When you think of spirituality, you might call to mind a framework or set of rules that show you the way to inner peace, to end your suffering (and possibly even avoid death), is to be good. On the darker end of the spectrum, however, behavior is often driven by a fear of consequences (of not following the rules), an inability to question an absolute sovereign, a requirement for believing in myth, and possibly even a fear of pleasure. Interestingly, many of these rules also apply to how and what we eat.
In addition to guidance on how to live a good life and how to treat one another, many religions have food-related laws and traditional practices. Catholics eschew meat on Fridays during Lent, for example, while Jews who keep Kosher never eat pork or shellfish or mix meat with dairy, and Muslims observe the holy month of Ramadan in part by fasting between sunrise and sunset. From the avoidance of specific foods on holy days to fasting, renouncing food is often part of how they identify themselves, demonstrate belief, and show their faith.

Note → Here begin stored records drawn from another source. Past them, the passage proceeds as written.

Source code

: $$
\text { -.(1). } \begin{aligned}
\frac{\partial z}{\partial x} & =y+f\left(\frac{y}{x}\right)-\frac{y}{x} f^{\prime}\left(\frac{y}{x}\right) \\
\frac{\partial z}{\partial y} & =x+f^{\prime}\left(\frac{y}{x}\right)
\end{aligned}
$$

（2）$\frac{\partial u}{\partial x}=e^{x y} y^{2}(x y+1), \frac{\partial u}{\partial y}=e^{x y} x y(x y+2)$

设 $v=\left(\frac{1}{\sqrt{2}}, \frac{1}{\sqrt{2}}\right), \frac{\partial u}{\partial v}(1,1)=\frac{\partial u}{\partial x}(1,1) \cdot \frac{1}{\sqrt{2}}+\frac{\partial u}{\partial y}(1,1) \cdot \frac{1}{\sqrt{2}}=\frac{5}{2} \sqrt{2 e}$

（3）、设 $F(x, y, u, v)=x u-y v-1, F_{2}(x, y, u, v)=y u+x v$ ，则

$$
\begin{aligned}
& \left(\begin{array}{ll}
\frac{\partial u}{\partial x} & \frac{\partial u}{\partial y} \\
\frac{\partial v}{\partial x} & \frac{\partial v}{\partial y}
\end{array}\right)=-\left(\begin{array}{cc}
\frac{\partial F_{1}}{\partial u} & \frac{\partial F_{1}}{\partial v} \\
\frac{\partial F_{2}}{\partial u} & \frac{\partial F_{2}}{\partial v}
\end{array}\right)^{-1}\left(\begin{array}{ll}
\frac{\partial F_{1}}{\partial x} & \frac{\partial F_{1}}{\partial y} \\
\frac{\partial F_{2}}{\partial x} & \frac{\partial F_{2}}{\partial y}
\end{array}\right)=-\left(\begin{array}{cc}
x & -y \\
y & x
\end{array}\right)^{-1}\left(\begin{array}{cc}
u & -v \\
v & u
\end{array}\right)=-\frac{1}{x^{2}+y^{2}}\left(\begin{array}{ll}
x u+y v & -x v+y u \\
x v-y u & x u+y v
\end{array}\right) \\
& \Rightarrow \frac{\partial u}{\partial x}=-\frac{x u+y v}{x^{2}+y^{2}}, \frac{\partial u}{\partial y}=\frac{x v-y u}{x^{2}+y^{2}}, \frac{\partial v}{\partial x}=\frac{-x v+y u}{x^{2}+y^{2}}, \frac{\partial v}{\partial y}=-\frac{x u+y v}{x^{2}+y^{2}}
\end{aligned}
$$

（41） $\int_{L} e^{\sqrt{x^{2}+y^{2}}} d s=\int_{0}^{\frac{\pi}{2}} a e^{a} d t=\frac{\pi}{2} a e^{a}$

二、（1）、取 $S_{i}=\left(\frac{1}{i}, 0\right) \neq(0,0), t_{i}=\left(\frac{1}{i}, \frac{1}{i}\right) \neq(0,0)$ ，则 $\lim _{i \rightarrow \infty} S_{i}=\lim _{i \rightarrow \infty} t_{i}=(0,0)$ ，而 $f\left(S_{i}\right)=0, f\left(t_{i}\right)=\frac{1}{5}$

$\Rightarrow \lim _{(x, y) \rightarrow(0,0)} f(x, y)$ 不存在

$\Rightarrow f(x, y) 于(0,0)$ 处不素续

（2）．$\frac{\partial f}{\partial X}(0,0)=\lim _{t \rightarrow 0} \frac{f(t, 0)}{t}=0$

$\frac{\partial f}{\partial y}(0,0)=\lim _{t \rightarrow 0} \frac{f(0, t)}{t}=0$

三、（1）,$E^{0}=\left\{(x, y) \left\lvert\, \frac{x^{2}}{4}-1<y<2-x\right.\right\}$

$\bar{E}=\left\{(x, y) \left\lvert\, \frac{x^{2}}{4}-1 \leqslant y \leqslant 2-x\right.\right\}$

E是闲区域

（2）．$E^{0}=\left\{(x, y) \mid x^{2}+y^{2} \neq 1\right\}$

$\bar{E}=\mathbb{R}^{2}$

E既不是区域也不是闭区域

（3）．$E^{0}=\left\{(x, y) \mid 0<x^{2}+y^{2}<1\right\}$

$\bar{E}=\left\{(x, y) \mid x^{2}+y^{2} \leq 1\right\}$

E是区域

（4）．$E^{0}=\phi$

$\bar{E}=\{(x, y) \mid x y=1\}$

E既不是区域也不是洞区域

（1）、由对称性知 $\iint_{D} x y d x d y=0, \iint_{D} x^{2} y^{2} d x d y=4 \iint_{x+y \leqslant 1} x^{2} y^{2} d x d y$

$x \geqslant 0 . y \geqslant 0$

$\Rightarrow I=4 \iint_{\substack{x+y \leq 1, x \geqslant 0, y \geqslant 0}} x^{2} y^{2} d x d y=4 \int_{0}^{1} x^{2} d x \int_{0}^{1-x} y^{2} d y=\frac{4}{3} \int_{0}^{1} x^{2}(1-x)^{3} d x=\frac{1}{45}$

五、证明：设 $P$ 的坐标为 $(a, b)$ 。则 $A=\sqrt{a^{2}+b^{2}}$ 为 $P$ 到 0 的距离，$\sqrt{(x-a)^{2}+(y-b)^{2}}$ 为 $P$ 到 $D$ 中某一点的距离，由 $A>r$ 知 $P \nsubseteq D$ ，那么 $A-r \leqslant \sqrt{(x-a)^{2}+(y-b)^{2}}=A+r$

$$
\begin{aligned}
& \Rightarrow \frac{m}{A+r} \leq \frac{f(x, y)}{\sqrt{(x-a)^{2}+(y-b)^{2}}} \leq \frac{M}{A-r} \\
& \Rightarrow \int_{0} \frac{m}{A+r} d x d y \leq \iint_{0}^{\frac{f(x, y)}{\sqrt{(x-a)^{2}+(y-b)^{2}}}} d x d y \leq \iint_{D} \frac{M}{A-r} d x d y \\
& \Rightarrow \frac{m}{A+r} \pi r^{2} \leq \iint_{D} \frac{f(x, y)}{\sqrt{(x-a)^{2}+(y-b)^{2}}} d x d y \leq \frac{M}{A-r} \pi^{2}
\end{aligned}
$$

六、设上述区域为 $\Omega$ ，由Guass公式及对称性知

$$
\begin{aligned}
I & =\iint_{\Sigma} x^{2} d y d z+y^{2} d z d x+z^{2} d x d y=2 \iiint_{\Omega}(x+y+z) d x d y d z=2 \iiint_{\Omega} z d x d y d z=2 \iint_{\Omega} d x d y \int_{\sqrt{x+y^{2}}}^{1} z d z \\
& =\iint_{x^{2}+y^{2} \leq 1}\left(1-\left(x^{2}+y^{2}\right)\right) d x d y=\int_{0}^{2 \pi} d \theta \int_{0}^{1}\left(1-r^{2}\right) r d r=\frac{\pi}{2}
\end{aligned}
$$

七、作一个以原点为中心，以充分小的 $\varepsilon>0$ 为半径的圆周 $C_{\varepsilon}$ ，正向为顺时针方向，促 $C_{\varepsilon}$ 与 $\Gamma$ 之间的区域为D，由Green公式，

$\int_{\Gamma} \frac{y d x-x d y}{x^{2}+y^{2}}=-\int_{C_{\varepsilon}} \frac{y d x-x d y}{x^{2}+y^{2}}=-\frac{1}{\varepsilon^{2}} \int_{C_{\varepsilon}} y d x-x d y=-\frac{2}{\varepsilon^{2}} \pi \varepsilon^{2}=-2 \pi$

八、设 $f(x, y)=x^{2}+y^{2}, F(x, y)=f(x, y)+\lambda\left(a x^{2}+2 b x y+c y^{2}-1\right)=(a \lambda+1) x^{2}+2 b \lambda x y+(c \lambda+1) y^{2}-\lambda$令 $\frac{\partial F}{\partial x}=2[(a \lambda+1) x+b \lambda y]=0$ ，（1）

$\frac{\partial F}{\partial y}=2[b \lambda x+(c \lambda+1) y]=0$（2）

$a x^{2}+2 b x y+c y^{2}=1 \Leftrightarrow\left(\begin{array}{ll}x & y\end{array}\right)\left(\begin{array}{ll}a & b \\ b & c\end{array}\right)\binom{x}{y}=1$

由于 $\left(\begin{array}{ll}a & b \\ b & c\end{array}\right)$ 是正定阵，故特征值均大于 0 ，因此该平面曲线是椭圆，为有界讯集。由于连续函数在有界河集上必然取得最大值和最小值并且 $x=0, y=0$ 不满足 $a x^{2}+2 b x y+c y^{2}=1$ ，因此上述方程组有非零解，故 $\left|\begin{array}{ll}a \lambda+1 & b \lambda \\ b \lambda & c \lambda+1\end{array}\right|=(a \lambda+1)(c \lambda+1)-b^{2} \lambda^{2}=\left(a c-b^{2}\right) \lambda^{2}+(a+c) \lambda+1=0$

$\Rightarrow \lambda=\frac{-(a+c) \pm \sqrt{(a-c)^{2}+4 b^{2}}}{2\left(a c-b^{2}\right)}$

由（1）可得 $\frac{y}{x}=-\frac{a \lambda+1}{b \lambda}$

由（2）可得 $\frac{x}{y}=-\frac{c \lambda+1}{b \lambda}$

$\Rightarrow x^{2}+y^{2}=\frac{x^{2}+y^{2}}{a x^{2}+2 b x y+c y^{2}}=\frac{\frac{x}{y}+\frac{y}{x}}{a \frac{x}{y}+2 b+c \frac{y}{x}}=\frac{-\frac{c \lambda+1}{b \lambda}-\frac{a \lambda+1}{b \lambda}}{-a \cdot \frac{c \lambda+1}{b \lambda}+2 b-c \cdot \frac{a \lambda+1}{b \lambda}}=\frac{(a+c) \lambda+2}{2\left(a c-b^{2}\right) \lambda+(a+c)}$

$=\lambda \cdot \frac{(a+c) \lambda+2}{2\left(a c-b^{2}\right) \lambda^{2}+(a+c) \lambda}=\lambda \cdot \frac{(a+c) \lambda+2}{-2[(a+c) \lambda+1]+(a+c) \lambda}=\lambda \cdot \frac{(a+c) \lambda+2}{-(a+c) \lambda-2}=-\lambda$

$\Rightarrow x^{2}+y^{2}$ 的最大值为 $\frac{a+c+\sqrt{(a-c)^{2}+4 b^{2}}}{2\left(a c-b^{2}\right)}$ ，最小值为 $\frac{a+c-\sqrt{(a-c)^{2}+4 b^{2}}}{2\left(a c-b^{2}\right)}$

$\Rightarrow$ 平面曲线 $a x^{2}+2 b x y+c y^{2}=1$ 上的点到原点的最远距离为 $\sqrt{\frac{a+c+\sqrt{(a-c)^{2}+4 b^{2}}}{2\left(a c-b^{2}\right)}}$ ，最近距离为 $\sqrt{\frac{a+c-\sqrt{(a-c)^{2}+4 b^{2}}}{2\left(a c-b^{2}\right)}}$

In recent years, as the number of people who formally identify with a specific religion continues to drop, those who identify with a specific diet or way of eating has risen dramatically. And when we take a closer look at how people have traditionally practiced different religions and the current fervor around many diets – driven by belief, imbued with morality, and carrying a sense of identity and community – it is clear that there are many similarities.

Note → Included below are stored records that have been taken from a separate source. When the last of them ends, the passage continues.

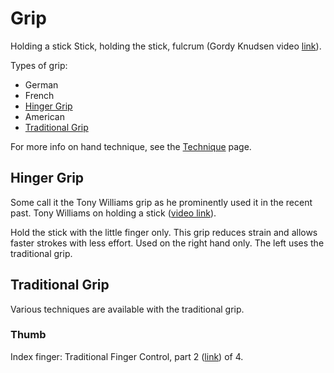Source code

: # Grip

Holding a stick
Stick, holding the stick, fulcrum (Gordy Knudsen video [link](https://www.youtube.com/watch?v=4KINRsm0yhQ)).

Types of grip:

- German
- French
- [Hinger Grip](#hinger-grip)
- American
- [Traditional Grip](#traditional-grip)

For more info on hand technique, see the [Technique](technique) page.

## Hinger Grip

Some call it the Tony Williams grip as he prominently used it in the recent past.
Tony Williams on holding a stick ([video link](https://youtu.be/7x5bAyLvzoE?t=24m25s)).

Hold the stick with the little finger only. This grip reduces strain and allows faster strokes with less effort.
Used on the right hand only. The left uses the traditional grip.

## Traditional Grip

Various techniques are available with the traditional grip.

### Thumb

Index finger: Traditional Finger Control, part 2 ([link](https://www.youtube.com/watch?v=mzuwohqmQHg)) of 4.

Even the language we use around food and eating smacks of religion: We try our best to avoid foods that are sinful or taboo, we experience guilt for giving into temptation, we are all ears when there’s talk of magical or miraculous weight-loss cures, and we create rituals of food procurement and preparation in our pursuit of dietary purity. Even the words good and bad, when applied to food, make a strong statement about our belief that we, ourselves, are good or bad depending on what we eat.
Eating is an inherently sacred activity: we take something from outside of our bodies and make it part of ourselves. The practice is both universal and very personal. But more and more, our eating practices and the particular foods we embrace or avoid seem to have greater meaning for us: they represent how we view ourselves and our bodies on a larger scale, how we believe our choices will affect us now and in the future, and even what is inherently right and wrong.
Renunciation in particular becomes a way in which we practice and express our chosen dietary affiliation. Whether foods containing fat, gluten, or sugar or components that were supposedly not present in the diets of our Paleolithic ancestors, renouncing the ingestion of certain nutrients confirms our commitment to an ideology, is considered “right action,” and is believed to enhance our chances of salvation.
In the lineage of Buddhism that I practice, renunciation is less about a perfectionistic and ascetic “doing without” and more about letting go of whatever stands between us and the other beings in our world. Dieting takes up so much of our time, energy, money, and experiences, it can’t help but affect how much of those limited resources we direct outward, beyond the narrow borders of our own bodies.
In today’s diet culture, many of us have become attached to a sense of safety, security, and predictability in the form of the idea that there is a right and a wrong way to eat, a right and a wrong way for our bodies to look and feel. But what is at the heart of these beliefs?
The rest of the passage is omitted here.